▶ Work item
In the listing below, count the lines that contain the string "storage", and state that number without further words.

▶ Provided records
______________________________

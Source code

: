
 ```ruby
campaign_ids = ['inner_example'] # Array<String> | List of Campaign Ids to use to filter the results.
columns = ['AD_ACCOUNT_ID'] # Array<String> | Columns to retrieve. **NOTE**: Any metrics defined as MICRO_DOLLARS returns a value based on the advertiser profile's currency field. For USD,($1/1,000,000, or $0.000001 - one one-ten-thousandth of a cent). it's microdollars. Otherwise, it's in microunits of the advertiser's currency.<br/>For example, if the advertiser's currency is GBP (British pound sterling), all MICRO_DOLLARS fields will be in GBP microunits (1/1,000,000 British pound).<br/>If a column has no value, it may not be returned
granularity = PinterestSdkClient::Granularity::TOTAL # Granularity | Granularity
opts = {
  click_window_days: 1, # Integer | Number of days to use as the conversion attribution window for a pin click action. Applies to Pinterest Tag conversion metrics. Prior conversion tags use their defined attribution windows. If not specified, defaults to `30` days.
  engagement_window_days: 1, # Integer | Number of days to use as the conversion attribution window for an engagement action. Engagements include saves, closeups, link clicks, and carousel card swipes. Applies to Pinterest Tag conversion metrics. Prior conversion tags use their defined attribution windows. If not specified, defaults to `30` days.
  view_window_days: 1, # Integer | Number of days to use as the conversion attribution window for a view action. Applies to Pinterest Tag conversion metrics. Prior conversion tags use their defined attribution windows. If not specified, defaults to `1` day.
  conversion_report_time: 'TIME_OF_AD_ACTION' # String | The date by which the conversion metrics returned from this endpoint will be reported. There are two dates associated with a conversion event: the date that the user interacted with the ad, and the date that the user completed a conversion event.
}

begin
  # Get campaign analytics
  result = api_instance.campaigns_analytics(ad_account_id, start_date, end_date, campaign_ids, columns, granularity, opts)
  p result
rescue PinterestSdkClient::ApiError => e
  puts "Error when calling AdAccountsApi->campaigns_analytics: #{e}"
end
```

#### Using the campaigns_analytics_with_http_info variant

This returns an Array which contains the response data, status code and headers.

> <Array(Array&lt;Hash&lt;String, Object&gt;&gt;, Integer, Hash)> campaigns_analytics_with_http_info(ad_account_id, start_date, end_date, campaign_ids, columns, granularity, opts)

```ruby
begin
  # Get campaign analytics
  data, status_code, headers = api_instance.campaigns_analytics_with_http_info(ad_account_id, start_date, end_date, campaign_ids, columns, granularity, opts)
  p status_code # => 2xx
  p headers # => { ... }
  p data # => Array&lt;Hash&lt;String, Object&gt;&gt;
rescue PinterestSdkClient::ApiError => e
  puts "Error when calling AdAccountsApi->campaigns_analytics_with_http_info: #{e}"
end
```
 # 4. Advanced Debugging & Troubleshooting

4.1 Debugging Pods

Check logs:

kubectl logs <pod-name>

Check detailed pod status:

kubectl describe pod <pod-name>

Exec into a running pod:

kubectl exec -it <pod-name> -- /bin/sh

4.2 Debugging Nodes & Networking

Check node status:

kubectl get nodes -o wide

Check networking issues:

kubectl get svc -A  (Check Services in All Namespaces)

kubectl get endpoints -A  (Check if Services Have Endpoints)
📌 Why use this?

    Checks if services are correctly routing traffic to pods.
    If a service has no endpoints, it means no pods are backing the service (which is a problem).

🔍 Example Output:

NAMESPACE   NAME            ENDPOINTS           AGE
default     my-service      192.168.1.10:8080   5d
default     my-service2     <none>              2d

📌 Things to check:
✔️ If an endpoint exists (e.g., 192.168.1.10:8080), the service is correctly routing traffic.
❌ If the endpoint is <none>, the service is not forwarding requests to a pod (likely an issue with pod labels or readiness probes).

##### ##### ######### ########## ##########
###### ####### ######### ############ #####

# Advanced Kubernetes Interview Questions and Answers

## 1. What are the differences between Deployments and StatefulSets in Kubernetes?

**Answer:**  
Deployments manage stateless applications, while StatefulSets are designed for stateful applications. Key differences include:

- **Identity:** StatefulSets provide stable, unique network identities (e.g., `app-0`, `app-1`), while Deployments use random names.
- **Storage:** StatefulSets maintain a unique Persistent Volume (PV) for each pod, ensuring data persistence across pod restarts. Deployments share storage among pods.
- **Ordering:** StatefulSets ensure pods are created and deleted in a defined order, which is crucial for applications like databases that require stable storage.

______________________________

▶ Solution to this exercise
2